▶ [Your instructions] Retype the records below exactly as they appear.

(Saved entries)
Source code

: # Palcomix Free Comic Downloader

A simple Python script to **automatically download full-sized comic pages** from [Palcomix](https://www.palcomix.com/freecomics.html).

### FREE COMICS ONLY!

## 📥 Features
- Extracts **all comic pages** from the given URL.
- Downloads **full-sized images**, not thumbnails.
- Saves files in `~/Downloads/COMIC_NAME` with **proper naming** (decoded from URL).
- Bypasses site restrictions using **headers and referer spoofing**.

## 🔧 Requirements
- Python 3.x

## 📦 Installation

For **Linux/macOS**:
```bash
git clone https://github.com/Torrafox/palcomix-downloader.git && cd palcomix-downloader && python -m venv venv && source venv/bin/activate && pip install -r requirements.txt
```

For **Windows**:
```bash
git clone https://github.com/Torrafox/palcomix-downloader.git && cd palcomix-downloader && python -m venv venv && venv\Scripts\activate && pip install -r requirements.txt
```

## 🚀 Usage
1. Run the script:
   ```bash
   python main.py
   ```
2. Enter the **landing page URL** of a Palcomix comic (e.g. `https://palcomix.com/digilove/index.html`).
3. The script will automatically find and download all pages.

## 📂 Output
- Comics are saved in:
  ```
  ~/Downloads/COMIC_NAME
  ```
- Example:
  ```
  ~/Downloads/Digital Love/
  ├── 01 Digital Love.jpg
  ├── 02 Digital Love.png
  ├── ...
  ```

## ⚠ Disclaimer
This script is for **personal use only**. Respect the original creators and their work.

▶ [Expected output]
Source code

: # Palcomix Free Comic Downloader

A simple Python script to **automatically download full-sized comic pages** from [Palcomix](https://www.palcomix.com/freecomics.html).

### FREE COMICS ONLY!

## 📥 Features
- Extracts **all comic pages** from the given URL.
- Downloads **full-sized images**, not thumbnails.
- Saves files in `~/Downloads/COMIC_NAME` with **proper naming** (decoded from URL).
- Bypasses site restrictions using **headers and referer spoofing**.

## 🔧 Requirements
- Python 3.x

## 📦 Installation

For **Linux/macOS**:
```bash
git clone https://github.com/Torrafox/palcomix-downloader.git && cd palcomix-downloader && python -m venv venv && source venv/bin/activate && pip install -r requirements.txt
```

For **Windows**:
```bash
git clone https://github.com/Torrafox/palcomix-downloader.git && cd palcomix-downloader && python -m venv venv && venv\Scripts\activate && pip install -r requirements.txt
```

## 🚀 Usage
1. Run the script:
   ```bash
   python main.py
   ```
2. Enter the **landing page URL** of a Palcomix comic (e.g. `https://palcomix.com/digilove/index.html`).
3. The script will automatically find and download all pages.

## 📂 Output
- Comics are saved in:
  ```
  ~/Downloads/COMIC_NAME
  ```
- Example:
  ```
  ~/Downloads/Digital Love/
  ├── 01 Digital Love.jpg
  ├── 02 Digital Love.png
  ├── ...
  ```

## ⚠ Disclaimer
This script is for **personal use only**. Respect the original creators and their work.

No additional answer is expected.